Es difícil crear una atmósfera capaz de percibir los matices de la voz de un extraordinario cantante como Gilberto Gil ante una audiencia tan numerosa. Y sin embargo su voz ha sido protagonista a pesar de los sobresalientes músicos que le han acompañado.

El cuarteto de cuerda lo han completado Bem Gil a la guitarra, Jacques Morelenbaum al chelo y Nicolas Kassic al violín, acompañados del percusionista Gustavo di Dalva. Los cuatro músicos han contribuído a generar ese ambiente que provoca a la vez el baile y el abrazo, como no podía ser de otra manera con Gil a la guitarra.

Un entrañable Gilberto ha cantado un tema que compuso en la carcel, con una guitarra prestada por un carcelero, cuando fué detenido por su música en el año 69 en un Brasil controlado por los militares. Su exilio en Gran Bretaña le hizo relacionarse con Pink Floyd o Tom Jones. Y desde entonces su música es patrimonio común.

El camino de la bossa al jazz es de dos direcciones y eso lleva siendo así desde hace muchos años. De Djavan a Stan Getz, o de Os Mutantes a David Byrne, la influencia mútua es inevitable. Las armonías de la música brasileña se siguen percibiendo en los estilos más recientes del jazz. Por eso Gilberto Gil es capaz de cantar en el mismo recital a Hendrix y a Jobim, un bolero y música de capoeira, "berimbau" incluído.

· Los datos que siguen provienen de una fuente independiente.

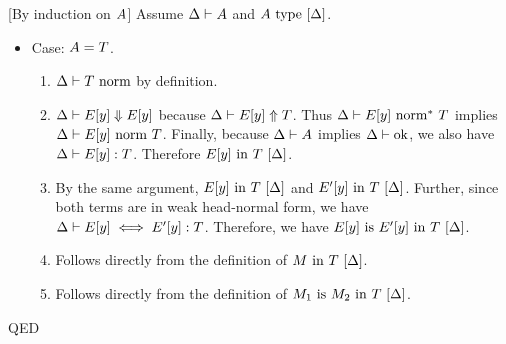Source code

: \documentclass{article}
\newcommand{\qed}{\mbox{QED}}
\newenvironment{proof}{\noindent{\bf Proof:}\hspace*{0.5em}}{\hspace*{\fill}\qed}
\theoremstyle{break}
\begin{document}
\begin{proof}[By induction on $A$]
Assume $\Delta\vdash A$ and ${A}\mathrm{\ type\ }[\Delta]$.
\begin{itemize}
\item Case: $A = T$.
\begin{enumerate}
\item ${\Delta}\vdash{T}\mbox{\ norm}$ by definition.
\item $\Delta\vdash E[y] \Downarrow E[y]$ because
$\Delta\vdash E[y] \Uparrow T$.  Thus
${\Delta}\vdash{E[y]}\mbox{\ norm}^*\ {T}$ implies
${\Delta}\vdash{E[y]}\mbox{\ norm\ }{T}$.
Finally, because
$\Delta\vdash A$ implies ${\Delta}\vdash\mbox{ok}$, we also
have $\Delta\vdash E[y] : T$.  Therefore
${E[y]}\mathrm{\ in\ }{T}\ [\Delta]$.
\item By the same argument, ${E[y]}\mathrm{\ in\ }{T}\ [\Delta]$ and 
${E'[y]}\mathrm{\ in\ }{T}\ [\Delta]$. 
Further, since both terms are in weak head-normal form, we
have $\Delta\vdash E[y] \iff E'[y] : T$.
Therefore, we have
${E[y]}\mathrm{\ is\ }{E'[y]}\mathrm{\ in\ }{T}\ [\Delta]$.
\item Follows directly from the definition of 
${M}\mathrm{\ in\ }{T}\ [\Delta]$.
\item Follows directly from the definition of 
${M_1}\mathrm{\ is\ }{M_2}\mathrm{\ in\ }{T}\ [\Delta]$.
\end{enumerate}


\end{itemize}
\end{proof}
\end{document}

Le ha precedido esta noche el concierto de una mujer que, con menos de treinta años, destaca en la cultura americana reciente.

Con un erotismo que sobrepasaba su voz, y una gran capacidad de transmitir simpatía personal, Esperanza Spalding ha proyectado un discurso comprometido y cercano. Ésto ha sido cuando se ha dirigido al público, porque cuando ha tocado con su banda, la música ha aludido a los años dorados de las big bands o de las bandas sonoras de los setenta.

La Spalding instrumentista aprendió nada menos que con Ron Carter. La cantante es capaz de improvisar scat con y a la vez tocar un solo al contrabajo o al bajo eléctrico. Rodeada de una banda muy nutrida, de la que ha destacado el guitarrista Jeff Lee Johnson, su concierto ha sonado preciso y a partes iguales potente y ligero.

En la noche del viernes se presenta nada menos que Pat Metheny, un viejo conocido de Vitoria, y el pianista Fred Hersch, un plato fuerte de este festival que sigue creciendo a medida que transcurre la semana.